EPTool is constructed for maximum flexibility; thus, the enhanced PSSM can be used directly in the inference phase of the prediction task without retraining the prediction network. The PSSM calculation module delivers an easy access to modify the computing method of PSSM, which enables the users to implement their own PSSM calculating algorithm in the source code of EPTool. Hence, EPTool can be beneficial for further development.
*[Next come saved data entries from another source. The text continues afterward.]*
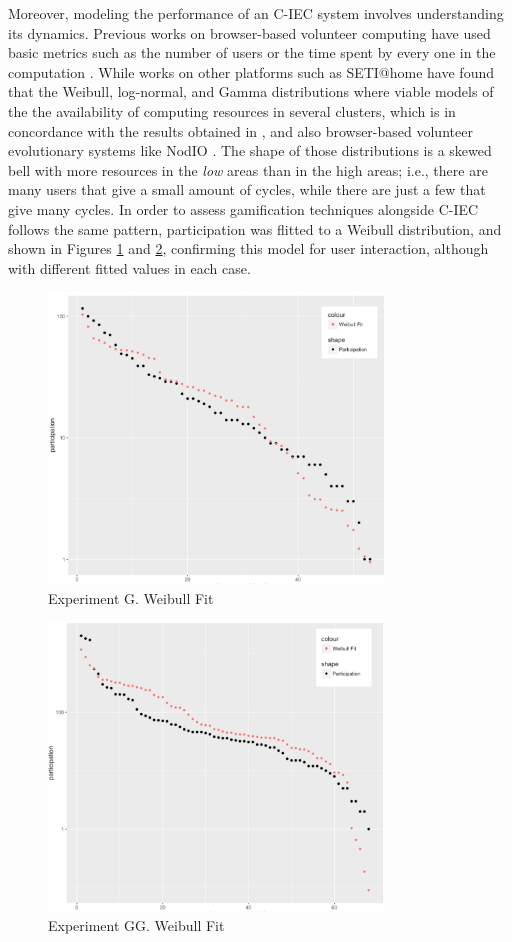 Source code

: Moreover, modeling the performance of an C-IEC system
involves understanding its dynamics. Previous works on browser-based
volunteer computing have used basic metrics such as
the number of users or the time spent by every one in the
computation \cite{DBLP:journals/gpem/LaredoBGVAGF14, 2016arXiv160101607M}. 
While works on other platforms such as SETI@home
\cite{javadi2009mining} have found that the Weibull, log-normal, and
Gamma distributions where viable models of the  
the availability of computing resources in several clusters, which  is 
in concordance with the results obtained in \cite{agajaj}, and also
browser-based volunteer evolutionary systems like NodIO \cite{DBLP:conf/gecco/MereloCGCRV16}.
The shape of those distributions is a skewed bell
with more resources in the {\em low} areas than in the high areas; i.e., 
there are many users that give a small amount of cycles, while there
are just a few that give many cycles. In order to assess gamification techniques alongside C-IEC follows the
same pattern, participation was flitted to a 
Weibull distribution,
and shown in Figures \ref{fig:w2} and \ref{fig:w3}, 
confirming  this model for user interaction, although with different fitted
values in each case. 
%
\begin{figure}[!t]
    \centering
        \includegraphics[width=3.5in]{img/weibull_2.png}
    \caption{Experiment G. Weibull Fit}
    \label{fig:w2}
\end{figure}
%
\begin{figure}[!t]
    \centering
        \includegraphics[width=3.5in]{img/weibull_3.png}
    \caption{Experiment GG. Weibull Fit}
    \label{fig:w3}
\end{figure}


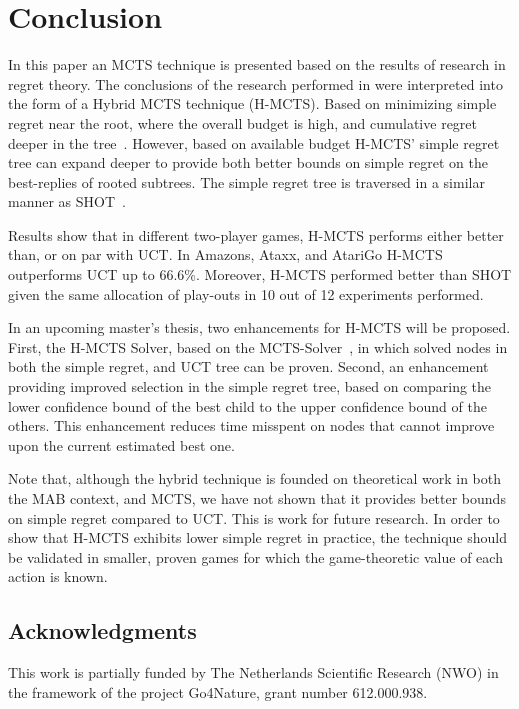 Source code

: \documentclass[a4paper]{llncs}
\begin{document}
\section{Conclusion}
\label{sec:concl}
In this paper an MCTS technique is presented based on the results of research in regret theory. The conclusions of the research performed in \cite{Bubeck11Pure} were interpreted into the form of a Hybrid MCTS technique (H-MCTS). Based on minimizing simple regret near the root, where the overall budget is high, and cumulative regret deeper in the tree~\cite{tolpin2012mcts}. However, based on available budget H-MCTS' simple regret tree can expand deeper to provide both better bounds on simple regret on the best-replies of rooted subtrees. The simple regret tree is traversed in a similar manner as SHOT~\cite{Cazenave14SHOT}.

Results show that in different two-player games, H-MCTS performs either better than, or on par with UCT. In Amazons, Ataxx, and AtariGo H-MCTS outperforms UCT up to 66.6\%. Moreover, H-MCTS performed better than SHOT given the same allocation of play-outs in 10 out of 12 experiments performed.

In an upcoming master's thesis, two enhancements for H-MCTS will be proposed. First, the H-MCTS Solver, based on the MCTS-Solver~\cite{Winands2008}, in which solved nodes in both the simple regret, and UCT tree can be proven. Second, an enhancement providing improved selection in the simple regret tree, based on comparing the lower confidence bound of the best child to the upper confidence bound of the others. This enhancement reduces time misspent on nodes that cannot improve upon the current estimated best one.

Note that, although the hybrid technique is founded on theoretical work in both the MAB context, and MCTS, we have not shown that it provides better bounds on simple regret compared to UCT. This is work for future research. In order to show that H-MCTS exhibits lower simple regret in practice, the technique should be validated in smaller, proven games for which the game-theoretic value of each action is known.

\subsection*{Acknowledgments} 
This work is partially funded by The Netherlands Scientific Research (NWO) in the framework of the project Go4Nature, grant number 612.000.938.



\end{document}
EPTool contributes to the community from three aspects. First, EPTool can be used as a tool for generating PSSM features from MSA, which can be involved in various protein structure property prediction tasks. Second, EPTool can generate enhanced PSSM features for proteins with low-quality PSSM, and further help improve the performance of protein secondary structure prediction. The prediction network is flexible and subject to the user's own willing. Third, the open source enhancing PSSM network can be embedded into the framework of any prediction tasks, and we encourage members of the machine learning and bioinformatics communities to participate in the development of EPTool.
2. Method
The associative online material is available at: https://github.com/xiaozhi0689/EPTool, which describes the detailed tutorial for using EPTool. The functionality and specific instructions, as well as examples for the following subjects are provided: (1) downloading relevant softwares and required data set based on the instructions; (2) downloading and running EPTool, handling programs and menus, and exporting original PSSM features; (3) following the tutorial to handle the models, and generating the enhanced PSSM features; (4) comparing and visualizing the gray-scale images for the original PSSM and enhanced PSSM; (5) utilizing other data sets to train the enhancing PSSM model from scratch, details about the model implementation may refer to Bagging MSA (Guo et al., 2020).
Footnotes
Author Disclosure Statement
The authors declare they have no competing financial interests.
Funding Information
This study was partially supported by US National Science Foundation IIS-1718853, the CAREER grant IIS-1553687, and Cancer Prevention and Research Institute of Texas (CPRIT) award (RP190107).